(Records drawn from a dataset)
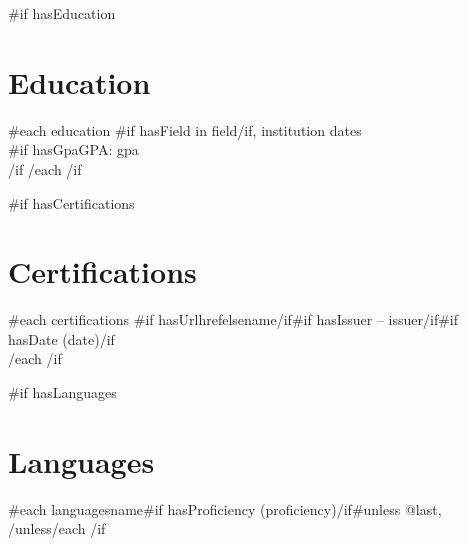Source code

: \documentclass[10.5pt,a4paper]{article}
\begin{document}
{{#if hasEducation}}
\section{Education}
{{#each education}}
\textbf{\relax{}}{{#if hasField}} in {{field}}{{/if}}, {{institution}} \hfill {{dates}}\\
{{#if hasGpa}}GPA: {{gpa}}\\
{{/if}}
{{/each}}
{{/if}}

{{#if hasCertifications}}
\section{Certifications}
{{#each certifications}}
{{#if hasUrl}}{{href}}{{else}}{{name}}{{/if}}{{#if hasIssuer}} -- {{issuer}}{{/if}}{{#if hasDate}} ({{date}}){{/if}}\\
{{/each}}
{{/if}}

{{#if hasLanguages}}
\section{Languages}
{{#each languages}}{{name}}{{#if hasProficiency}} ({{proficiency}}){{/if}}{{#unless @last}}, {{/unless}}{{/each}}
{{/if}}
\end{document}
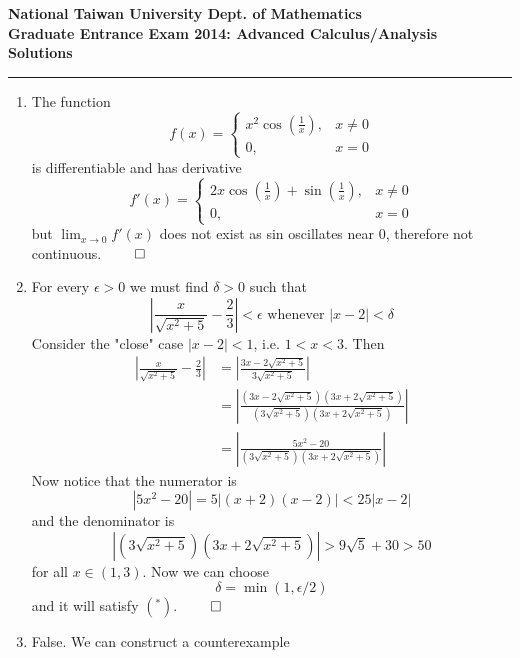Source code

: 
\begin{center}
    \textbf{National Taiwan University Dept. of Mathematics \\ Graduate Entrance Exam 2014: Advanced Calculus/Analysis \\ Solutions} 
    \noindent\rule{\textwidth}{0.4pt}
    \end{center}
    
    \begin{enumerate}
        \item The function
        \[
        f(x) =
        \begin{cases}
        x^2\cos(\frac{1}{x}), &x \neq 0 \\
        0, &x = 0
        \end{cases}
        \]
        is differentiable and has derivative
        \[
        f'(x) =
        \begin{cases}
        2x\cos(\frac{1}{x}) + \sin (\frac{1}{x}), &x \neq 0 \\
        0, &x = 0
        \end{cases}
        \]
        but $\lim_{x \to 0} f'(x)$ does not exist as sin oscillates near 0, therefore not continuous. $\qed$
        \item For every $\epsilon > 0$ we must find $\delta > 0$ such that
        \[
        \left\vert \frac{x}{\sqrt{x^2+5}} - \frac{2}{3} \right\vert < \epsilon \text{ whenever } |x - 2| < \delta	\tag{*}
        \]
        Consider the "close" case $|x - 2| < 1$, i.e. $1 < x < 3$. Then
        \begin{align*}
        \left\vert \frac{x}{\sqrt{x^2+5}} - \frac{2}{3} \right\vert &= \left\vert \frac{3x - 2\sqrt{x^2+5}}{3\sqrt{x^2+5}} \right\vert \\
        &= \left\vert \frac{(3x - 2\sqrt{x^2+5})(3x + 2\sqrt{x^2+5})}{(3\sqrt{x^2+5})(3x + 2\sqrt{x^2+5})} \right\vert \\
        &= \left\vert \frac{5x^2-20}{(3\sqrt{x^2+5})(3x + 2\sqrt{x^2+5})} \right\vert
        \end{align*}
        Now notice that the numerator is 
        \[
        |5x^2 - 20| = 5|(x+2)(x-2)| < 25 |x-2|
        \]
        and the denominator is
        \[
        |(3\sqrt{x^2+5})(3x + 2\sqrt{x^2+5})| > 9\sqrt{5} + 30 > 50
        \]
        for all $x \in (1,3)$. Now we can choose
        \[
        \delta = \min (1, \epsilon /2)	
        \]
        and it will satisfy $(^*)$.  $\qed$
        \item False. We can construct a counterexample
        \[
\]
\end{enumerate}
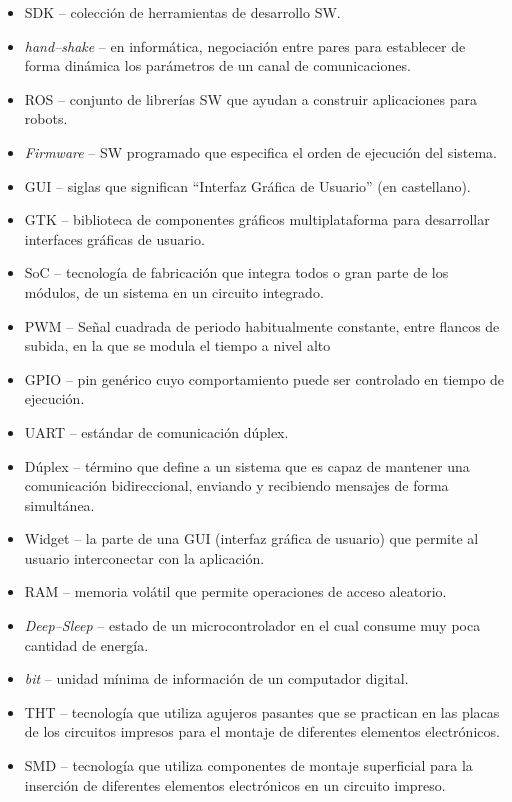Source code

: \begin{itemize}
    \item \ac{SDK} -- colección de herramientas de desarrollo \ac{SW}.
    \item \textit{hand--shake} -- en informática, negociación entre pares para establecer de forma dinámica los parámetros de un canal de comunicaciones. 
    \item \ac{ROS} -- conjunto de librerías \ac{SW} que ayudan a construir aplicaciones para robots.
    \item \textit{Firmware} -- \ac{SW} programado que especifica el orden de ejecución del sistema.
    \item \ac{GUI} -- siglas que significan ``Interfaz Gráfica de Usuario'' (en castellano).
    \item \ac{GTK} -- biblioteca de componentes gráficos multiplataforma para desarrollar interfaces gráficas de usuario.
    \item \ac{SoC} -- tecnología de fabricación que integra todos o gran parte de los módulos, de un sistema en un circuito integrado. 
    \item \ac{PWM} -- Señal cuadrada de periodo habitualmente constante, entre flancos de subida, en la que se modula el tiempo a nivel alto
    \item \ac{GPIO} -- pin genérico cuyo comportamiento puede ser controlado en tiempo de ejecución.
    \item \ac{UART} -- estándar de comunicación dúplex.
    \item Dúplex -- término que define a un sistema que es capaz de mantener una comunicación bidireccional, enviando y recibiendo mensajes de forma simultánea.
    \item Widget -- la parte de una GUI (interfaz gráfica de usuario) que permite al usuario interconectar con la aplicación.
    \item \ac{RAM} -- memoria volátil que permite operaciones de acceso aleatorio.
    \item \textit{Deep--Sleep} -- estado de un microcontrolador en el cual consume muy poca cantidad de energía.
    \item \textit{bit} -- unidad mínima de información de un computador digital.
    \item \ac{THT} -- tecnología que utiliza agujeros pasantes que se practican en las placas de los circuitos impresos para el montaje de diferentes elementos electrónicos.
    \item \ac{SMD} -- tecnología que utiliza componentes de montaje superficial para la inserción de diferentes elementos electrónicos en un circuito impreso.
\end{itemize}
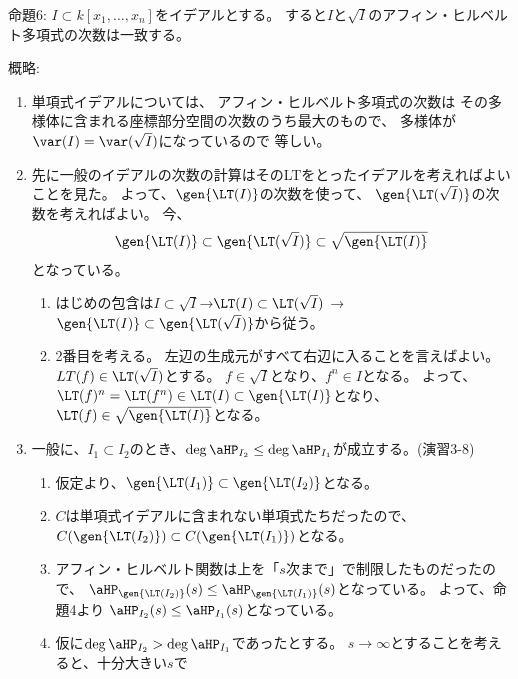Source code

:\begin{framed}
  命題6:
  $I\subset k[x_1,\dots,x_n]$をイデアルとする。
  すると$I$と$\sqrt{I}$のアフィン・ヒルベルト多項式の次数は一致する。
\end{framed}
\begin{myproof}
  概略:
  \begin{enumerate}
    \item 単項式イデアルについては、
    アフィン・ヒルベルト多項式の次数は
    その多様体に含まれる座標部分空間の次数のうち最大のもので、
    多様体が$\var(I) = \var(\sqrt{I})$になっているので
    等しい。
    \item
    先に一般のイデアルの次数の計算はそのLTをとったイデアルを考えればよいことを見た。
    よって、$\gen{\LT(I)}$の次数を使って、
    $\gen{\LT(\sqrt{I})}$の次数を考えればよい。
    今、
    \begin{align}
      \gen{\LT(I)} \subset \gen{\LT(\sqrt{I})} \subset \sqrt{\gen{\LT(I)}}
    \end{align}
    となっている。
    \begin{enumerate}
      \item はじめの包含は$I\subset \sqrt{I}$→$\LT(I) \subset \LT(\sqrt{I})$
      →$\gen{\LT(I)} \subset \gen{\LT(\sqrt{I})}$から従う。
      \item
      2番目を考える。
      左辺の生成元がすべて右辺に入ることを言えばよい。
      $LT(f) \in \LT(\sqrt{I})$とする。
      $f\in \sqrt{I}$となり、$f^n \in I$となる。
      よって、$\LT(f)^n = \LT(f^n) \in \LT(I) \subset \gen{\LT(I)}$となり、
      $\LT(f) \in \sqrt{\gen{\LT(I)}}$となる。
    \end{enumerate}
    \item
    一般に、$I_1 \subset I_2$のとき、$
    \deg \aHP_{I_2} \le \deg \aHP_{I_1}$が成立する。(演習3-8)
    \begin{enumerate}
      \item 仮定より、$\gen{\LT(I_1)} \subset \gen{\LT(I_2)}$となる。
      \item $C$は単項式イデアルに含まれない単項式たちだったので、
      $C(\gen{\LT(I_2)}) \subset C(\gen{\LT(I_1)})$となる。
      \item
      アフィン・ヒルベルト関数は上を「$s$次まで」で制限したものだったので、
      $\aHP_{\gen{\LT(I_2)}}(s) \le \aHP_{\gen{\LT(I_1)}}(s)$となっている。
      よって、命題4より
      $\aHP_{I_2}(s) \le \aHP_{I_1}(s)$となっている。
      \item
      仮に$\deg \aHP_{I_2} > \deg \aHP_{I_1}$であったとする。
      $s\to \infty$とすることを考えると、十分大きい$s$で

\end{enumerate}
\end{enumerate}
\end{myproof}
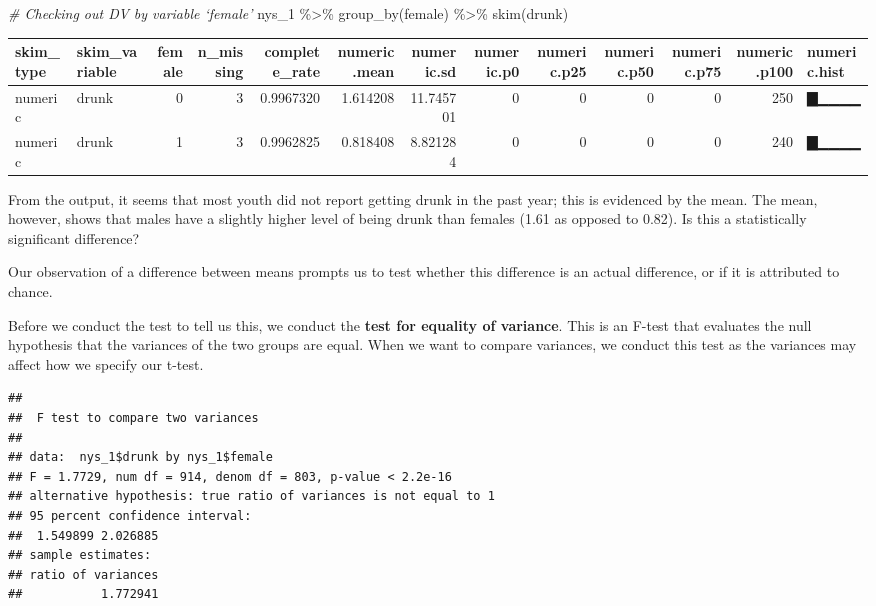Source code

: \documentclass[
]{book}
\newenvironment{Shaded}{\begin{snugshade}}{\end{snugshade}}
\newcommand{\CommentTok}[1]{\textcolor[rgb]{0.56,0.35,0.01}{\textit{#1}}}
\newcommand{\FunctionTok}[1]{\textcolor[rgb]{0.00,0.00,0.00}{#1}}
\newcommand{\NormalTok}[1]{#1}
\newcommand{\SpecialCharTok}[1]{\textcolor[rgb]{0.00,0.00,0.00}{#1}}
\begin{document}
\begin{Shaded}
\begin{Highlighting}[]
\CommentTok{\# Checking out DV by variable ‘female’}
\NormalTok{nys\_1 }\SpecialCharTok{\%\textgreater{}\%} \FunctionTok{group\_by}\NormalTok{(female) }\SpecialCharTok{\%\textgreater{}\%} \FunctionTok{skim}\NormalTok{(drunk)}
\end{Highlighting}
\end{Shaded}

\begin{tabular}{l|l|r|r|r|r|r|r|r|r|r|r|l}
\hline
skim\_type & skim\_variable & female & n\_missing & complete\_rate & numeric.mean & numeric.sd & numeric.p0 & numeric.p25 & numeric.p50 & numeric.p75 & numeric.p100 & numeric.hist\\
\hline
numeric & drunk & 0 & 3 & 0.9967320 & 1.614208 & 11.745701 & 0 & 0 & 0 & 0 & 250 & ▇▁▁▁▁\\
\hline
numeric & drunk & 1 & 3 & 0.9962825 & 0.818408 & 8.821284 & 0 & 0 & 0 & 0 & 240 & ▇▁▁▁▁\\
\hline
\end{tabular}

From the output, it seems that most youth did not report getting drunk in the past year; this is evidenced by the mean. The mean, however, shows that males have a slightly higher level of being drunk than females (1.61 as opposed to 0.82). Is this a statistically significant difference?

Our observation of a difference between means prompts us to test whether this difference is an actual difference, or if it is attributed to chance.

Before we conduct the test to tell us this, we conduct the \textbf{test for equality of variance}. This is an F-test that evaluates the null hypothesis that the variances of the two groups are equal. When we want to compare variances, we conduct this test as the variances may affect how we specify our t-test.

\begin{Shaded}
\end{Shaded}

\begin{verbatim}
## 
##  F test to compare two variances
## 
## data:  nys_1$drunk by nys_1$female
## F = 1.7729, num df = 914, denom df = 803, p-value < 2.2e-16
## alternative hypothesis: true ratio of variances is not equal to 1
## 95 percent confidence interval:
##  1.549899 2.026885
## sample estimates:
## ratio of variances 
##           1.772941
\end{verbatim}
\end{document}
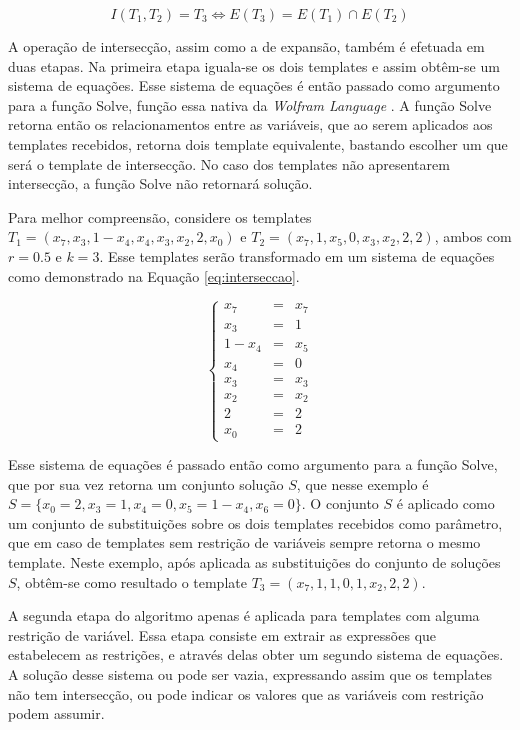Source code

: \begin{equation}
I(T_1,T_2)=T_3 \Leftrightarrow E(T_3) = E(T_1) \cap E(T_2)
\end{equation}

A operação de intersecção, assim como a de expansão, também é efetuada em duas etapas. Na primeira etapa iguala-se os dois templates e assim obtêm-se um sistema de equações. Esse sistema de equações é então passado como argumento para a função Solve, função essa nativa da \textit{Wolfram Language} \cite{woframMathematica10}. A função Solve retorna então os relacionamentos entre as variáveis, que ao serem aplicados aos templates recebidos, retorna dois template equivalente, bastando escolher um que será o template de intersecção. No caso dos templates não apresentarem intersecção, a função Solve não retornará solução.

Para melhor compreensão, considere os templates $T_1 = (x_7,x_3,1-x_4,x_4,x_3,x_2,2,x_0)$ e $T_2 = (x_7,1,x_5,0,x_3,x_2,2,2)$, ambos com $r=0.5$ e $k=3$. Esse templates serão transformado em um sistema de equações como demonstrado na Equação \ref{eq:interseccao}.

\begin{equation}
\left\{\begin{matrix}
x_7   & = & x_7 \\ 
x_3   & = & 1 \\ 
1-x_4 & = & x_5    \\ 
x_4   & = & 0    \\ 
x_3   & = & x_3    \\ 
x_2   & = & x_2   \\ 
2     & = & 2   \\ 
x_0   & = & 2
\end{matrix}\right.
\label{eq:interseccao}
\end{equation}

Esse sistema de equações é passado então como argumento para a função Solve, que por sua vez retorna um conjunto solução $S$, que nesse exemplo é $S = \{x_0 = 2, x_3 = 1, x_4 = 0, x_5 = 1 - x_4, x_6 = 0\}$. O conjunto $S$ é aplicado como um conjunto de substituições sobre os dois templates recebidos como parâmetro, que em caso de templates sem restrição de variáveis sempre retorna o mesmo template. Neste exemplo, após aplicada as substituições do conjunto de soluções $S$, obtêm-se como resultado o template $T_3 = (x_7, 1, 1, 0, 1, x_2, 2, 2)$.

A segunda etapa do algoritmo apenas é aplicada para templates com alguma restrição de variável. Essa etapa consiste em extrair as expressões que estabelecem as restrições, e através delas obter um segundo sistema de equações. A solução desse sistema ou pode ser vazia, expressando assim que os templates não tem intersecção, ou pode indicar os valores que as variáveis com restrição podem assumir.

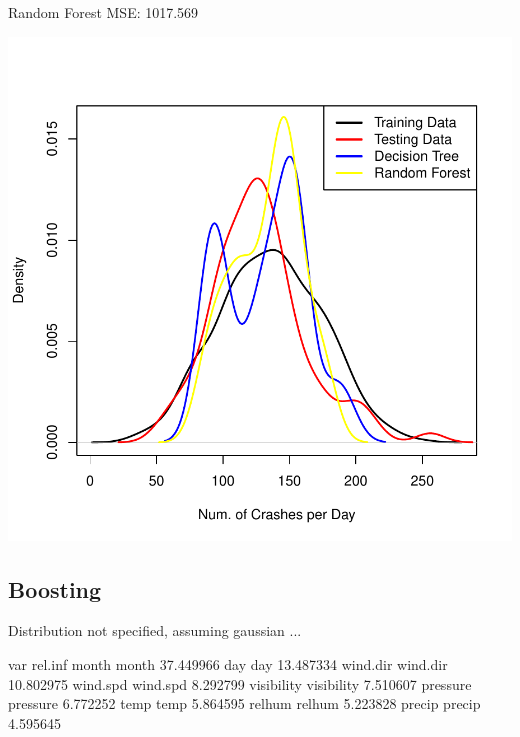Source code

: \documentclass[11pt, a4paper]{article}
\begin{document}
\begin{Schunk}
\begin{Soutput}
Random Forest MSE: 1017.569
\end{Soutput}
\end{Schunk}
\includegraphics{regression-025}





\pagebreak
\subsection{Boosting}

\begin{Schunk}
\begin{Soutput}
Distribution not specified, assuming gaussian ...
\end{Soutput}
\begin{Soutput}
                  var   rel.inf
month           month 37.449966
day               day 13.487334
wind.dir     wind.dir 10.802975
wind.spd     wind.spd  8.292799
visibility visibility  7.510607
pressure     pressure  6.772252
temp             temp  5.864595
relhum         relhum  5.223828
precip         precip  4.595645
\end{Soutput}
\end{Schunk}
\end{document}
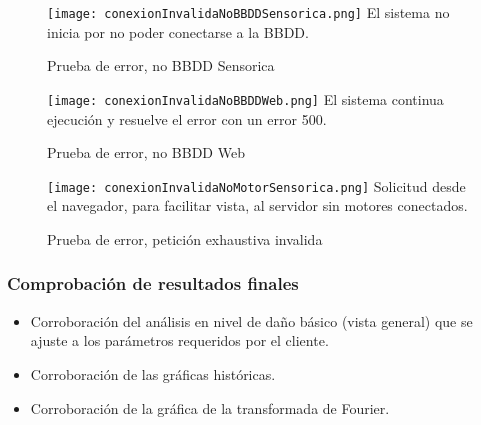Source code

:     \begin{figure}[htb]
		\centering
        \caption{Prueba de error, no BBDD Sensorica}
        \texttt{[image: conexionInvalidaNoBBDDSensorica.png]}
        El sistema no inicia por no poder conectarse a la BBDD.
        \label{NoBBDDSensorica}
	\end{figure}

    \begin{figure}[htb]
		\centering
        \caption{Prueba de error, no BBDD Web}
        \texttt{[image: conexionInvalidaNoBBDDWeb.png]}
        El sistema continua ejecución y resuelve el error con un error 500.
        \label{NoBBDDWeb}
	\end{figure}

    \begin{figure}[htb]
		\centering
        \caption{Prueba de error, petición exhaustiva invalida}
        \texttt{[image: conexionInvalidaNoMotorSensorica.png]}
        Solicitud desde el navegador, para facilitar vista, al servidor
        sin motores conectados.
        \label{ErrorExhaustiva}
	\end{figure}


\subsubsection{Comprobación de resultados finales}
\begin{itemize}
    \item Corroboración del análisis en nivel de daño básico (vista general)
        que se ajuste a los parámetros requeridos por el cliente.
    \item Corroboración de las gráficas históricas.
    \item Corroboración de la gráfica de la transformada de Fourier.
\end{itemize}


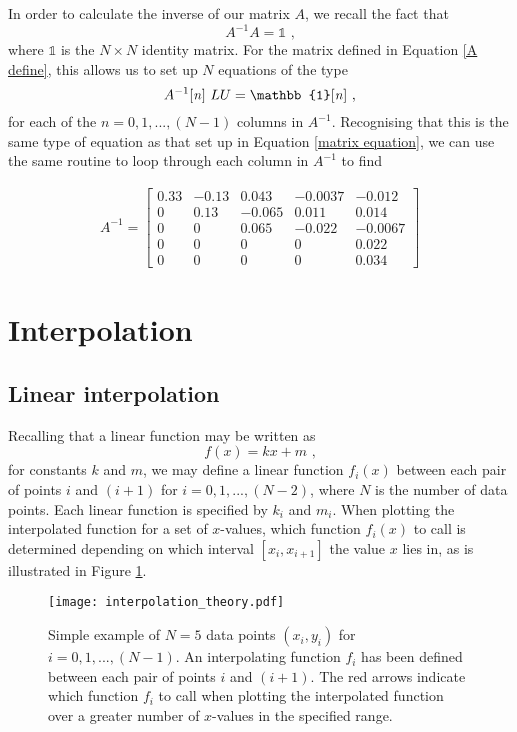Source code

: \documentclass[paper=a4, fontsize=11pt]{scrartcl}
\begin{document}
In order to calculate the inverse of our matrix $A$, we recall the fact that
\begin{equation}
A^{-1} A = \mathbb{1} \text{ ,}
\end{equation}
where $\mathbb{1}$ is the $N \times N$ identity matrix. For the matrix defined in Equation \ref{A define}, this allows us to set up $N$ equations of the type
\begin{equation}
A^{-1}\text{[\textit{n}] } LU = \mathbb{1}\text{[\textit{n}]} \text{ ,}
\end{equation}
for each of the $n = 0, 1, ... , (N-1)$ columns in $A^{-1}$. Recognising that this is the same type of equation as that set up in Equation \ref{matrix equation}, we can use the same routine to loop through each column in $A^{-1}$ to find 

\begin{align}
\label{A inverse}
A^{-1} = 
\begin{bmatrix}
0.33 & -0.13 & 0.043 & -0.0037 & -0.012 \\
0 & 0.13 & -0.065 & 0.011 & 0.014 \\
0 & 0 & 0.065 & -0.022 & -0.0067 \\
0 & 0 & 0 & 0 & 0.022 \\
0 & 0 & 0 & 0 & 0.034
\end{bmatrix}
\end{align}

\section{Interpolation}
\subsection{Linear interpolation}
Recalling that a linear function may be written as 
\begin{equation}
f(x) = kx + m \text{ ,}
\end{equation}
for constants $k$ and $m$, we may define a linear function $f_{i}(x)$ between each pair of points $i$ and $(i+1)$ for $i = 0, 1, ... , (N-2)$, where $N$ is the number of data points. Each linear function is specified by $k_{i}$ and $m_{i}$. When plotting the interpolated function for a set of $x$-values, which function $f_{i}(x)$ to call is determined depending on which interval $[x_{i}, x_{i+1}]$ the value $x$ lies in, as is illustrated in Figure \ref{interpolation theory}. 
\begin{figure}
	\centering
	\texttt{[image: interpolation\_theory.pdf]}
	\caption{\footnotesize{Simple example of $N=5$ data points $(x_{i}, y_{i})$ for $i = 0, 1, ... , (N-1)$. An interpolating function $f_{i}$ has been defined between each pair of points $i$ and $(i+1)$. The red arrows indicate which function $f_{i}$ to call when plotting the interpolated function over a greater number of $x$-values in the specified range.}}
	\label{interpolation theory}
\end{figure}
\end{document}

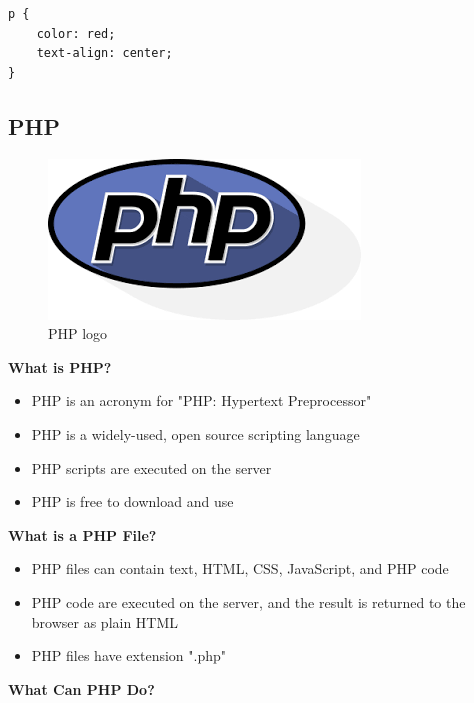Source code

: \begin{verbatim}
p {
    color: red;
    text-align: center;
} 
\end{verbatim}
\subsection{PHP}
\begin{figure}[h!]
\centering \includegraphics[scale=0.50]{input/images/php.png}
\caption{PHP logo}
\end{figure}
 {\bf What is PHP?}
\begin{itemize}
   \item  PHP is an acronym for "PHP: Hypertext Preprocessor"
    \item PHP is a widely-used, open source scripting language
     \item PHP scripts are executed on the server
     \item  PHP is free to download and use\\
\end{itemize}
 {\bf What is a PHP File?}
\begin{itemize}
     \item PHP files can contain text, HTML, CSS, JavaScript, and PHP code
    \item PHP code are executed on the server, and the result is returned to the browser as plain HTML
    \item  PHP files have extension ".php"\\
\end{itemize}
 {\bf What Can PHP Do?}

### [WORK TO COMPLETE]
If a line in the records includes the string "What", copy it.

### [WRITTEN RESPONSE]
 {\bf What is PHP?}
 {\bf What is a PHP File?}
 {\bf What Can PHP Do?}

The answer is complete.